Effect of aging on gender differences in neural control of heart rate.

To clarify the influence of gender on sympathetic and parasympathetic control of heart rate in middle-aged subjects and on the subsequent aging process, heart rate variability (HRV) was studied in normal populations of women (n = 598) and men (n = 472) ranging in age from 40 to 79 yr. These groups were divided into eight age strata at 5-yr intervals and were clinically diagnosed as having no hypertension, hypotension, diabetic neuropathy, or cardiac arrhythmia.
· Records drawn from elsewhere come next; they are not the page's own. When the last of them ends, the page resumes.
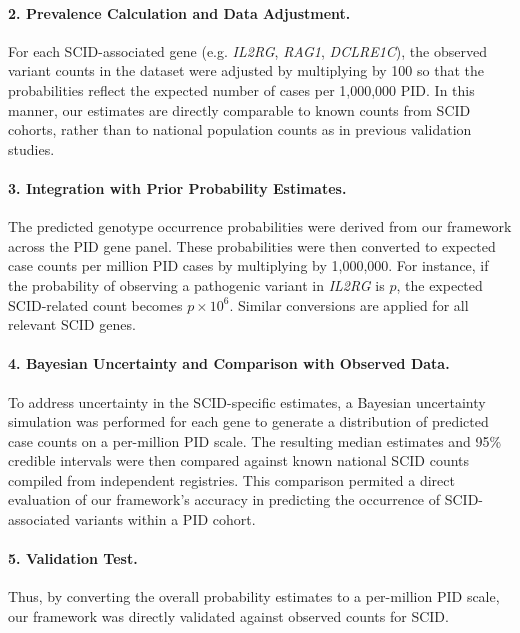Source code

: \paragraph{2. Prevalence Calculation and Data Adjustment.}
For each SCID-associated gene (e.g. \textit{IL2RG}, \textit{RAG1}, \textit{DCLRE1C}), the observed variant counts in the dataset were adjusted by multiplying by 100 so that the probabilities reflect the expected number of cases per 1,000,000 PID. In this manner, our estimates are directly comparable to known counts from SCID cohorts, rather than to national population counts as in previous validation studies.

\paragraph{3. Integration with Prior Probability Estimates.}
The predicted genotype occurrence probabilities were derived from our framework across the PID gene panel. These probabilities were then converted to expected case counts per million PID cases by multiplying by 1,000,000. For instance, if the probability of observing a pathogenic variant in \textit{IL2RG} is \(p\), the expected SCID-related count becomes \(p \times 10^6\). Similar conversions are applied for all relevant SCID genes.

\paragraph{4. Bayesian Uncertainty and Comparison with Observed Data.}
To address uncertainty in the SCID-specific estimates, a Bayesian uncertainty simulation was performed for each gene to generate a distribution of predicted case counts on a per-million PID scale. The resulting median estimates and 95\% credible intervals were then compared against known national SCID counts compiled from independent registries. This comparison permited a direct evaluation of our framework’s accuracy in predicting the occurrence of SCID-associated variants within a PID cohort.

\paragraph{5. Validation Test.}
Thus, by converting the overall probability estimates to a per-million PID scale, our framework was directly validated against observed counts for SCID. %


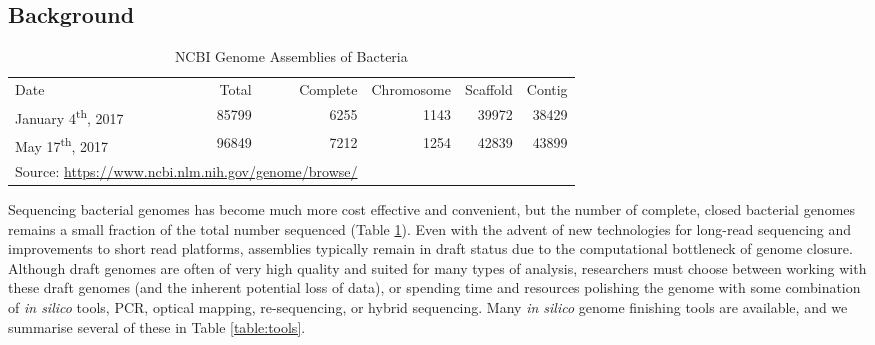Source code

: \documentclass[10pt]{article}
\makeatletter
\newcommand{\ra}[1]{\renewcommand{\arraystretch}{#1}}
\newcommand{\cmidrules}[1]{%
  \noalign{%
    \global\MD@cmidrules={}%
    \toks@={\cmidrule(l{.3\tabcolsep}r{.3\tabcolsep})}%
    \count@=\z@
    \loop\ifnum\count@<#1\relax
      \advance\count@\@ne
      \edef\MD@temp{\the\toks@{\the\count@-\the\count@}}%
      \global\MD@cmidrules\expandafter{\the\expandafter\MD@cmidrules\MD@temp}%
    \repeat
  }%
  \the\MD@cmidrules
}
\makeatother
\begin{document}
\begin{linenumbers}


\section*{Background}

\begin{table}[!b]
  \centering
  \ra{1.3}
  \caption{NCBI Genome Assemblies of Bacteria}
  \label{table:completions}
  \begin{tabular}{lrrrrr}
    \toprule
    Date & Total & Complete & Chromosome & Scaffold & Contig \\
    \cmidrules{6}
    January 4\textsuperscript{th}, 2017 & 85799 & 6255 & 1143 & 39972 & 38429  \\
    May 17\textsuperscript{th}, 2017 & 96849 & 7212 & 1254 & 42839 & 43899\\
    \bottomrule
    \multicolumn{3}{l}{\tiny Source: \url{https://www.ncbi.nlm.nih.gov/genome/browse/}}
  \end{tabular}
\end{table}

Sequencing bacterial genomes has become much more cost effective and convenient, but the number of complete, closed bacterial genomes remains a small fraction of the total number sequenced (Table \ref{table:completions}). Even with the advent of new technologies for long-read sequencing and improvements to short read platforms, assemblies typically remain in draft status due to the computational bottleneck of genome closure\cite{Nagarajan2010,Brouwer2016}. Although draft genomes are often of very high quality and suited for many types of analysis, researchers must choose between working with these draft genomes (and the inherent potential loss of data), or spending time and resources polishing the genome with some combination of \textit{in silico} tools, PCR, optical mapping, re-sequencing, or hybrid sequencing\cite{Nagarajan2010,Utturkar2014}. Many \textit{in silico} genome finishing tools are available, and we summarise several of these in Table \ref{table:tools}.



\end{linenumbers}
\end{document}
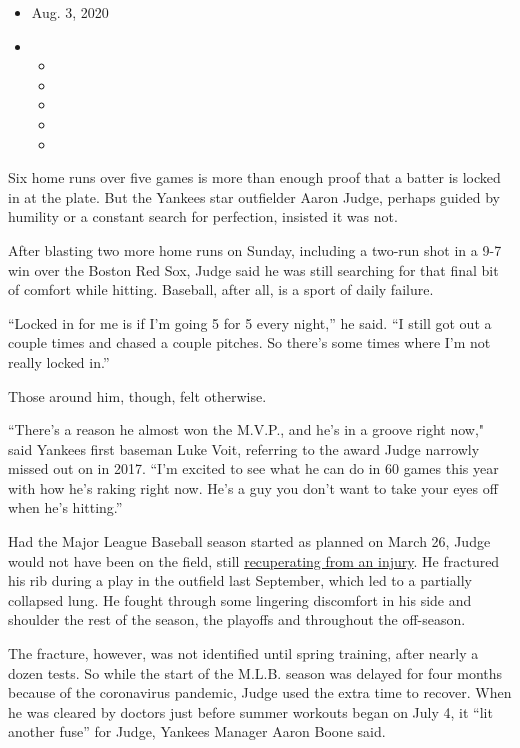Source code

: \begin{itemize}
\item
  Aug. 3, 2020
\item
  \begin{itemize}
  \item
  \item
  \item
  \item
  \item
  \end{itemize}
\end{itemize}

Six home runs over five games is more than enough proof that a batter is
locked in at the plate. But the Yankees star outfielder Aaron Judge,
perhaps guided by humility or a constant search for perfection, insisted
it was not.

After blasting two more home runs on Sunday, including a two-run shot in
a 9-7 win over the Boston Red Sox, Judge said he was still searching for
that final bit of comfort while hitting. Baseball, after all, is a sport
of daily failure.

``Locked in for me is if I'm going 5 for 5 every night,'' he said. ``I
still got out a couple times and chased a couple pitches. So there's
some times where I'm not really locked in.''

Those around him, though, felt otherwise.

``There's a reason he almost won the M.V.P., and he's in a groove right
now," said Yankees first baseman Luke Voit, referring to the award Judge
narrowly missed out on in 2017. ``I'm excited to see what he can do in
60 games this year with how he's raking right now. He's a guy you don't
want to take your eyes off when he's hitting.''

Had the Major League Baseball season started as planned on March 26,
Judge would not have been on the field, still
\href{https://www.nytimes.com/2020/03/06/sports/baseball/aaron-judge-yankees.html}{recuperating
from an injury}. He fractured his rib during a play in the outfield last
September, which led to a partially collapsed lung. He fought through
some lingering discomfort in his side and shoulder the rest of the
season, the playoffs and throughout the off-season.

The fracture, however, was not identified until spring training, after
nearly a dozen tests. So while the start of the M.L.B. season was
delayed for four months because of the coronavirus pandemic, Judge used
the extra time to recover. When he was cleared by doctors just before
summer workouts began on July 4, it ``lit another fuse'' for Judge,
Yankees Manager Aaron Boone said.

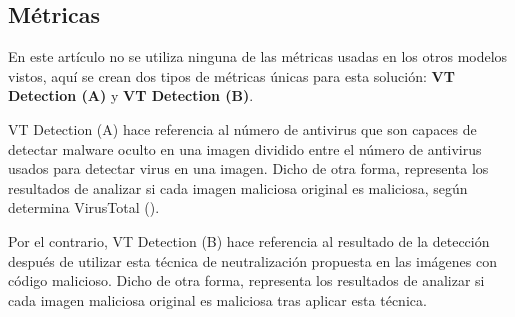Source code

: \subsection{Métricas}

En este artículo no se utiliza ninguna de las métricas usadas en los otros modelos vistos, aquí se crean dos tipos de métricas únicas para esta solución: \textbf{VT Detection (A)} y \textbf{VT Detection (B)}.

VT Detection (A) hace referencia al número de antivirus que son capaces de detectar malware oculto en una imagen dividido entre el número de antivirus usados para detectar virus en una imagen. Dicho de otra forma, representa los resultados de analizar si cada imagen maliciosa original es maliciosa, según determina VirusTotal (\cite{virustotal}). %

Por el contrario, VT Detection (B) hace referencia al resultado de la detección después de utilizar esta técnica de neutralización propuesta en las imágenes con código malicioso. Dicho de otra forma, representa los resultados de analizar si cada imagen maliciosa original es maliciosa tras aplicar esta técnica.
Frequency-domain analysis of short-term, stationary R-R intervals was performed, which reveals very-low-frequency power (VLF; 0.003-0.04 Hz), low-frequency power (LF; 0.04-0.15 Hz), high-frequency power (HF; 0.15-0.40 Hz), the ratio of LF to HF (LF/HF), and LF and HF power in normalized units (LF% and HF%, respectively). The distribution of variance, VLF, LF, HF, and LF/HF exhibited acute skewness, which was adjusted by natural logarithmic transformation. Women had higher HF in the age strata from 40 to 49 yr, whereas men had higher LF% and LF/HF between 40 and 59 yr. No disparity in HRV measurements was found between the sexes in age strata >/=60 yr. Although absolute measurements of HRV (variance, VLF, LF, and HF) decreased linearly with age, no significant change in relative measurements (LF/HF, LF%, and HF%), especially in men, was detected until age 60 yr. We conclude that middle-aged women and men have a more dominant parasympathetic and sympathetic regulation of heart rate, respectively. The gender-related difference in parasympathetic regulation diminishes after age 50 yr, whereas a significant time delay for the disappearance of sympathetic dominance occurs in men.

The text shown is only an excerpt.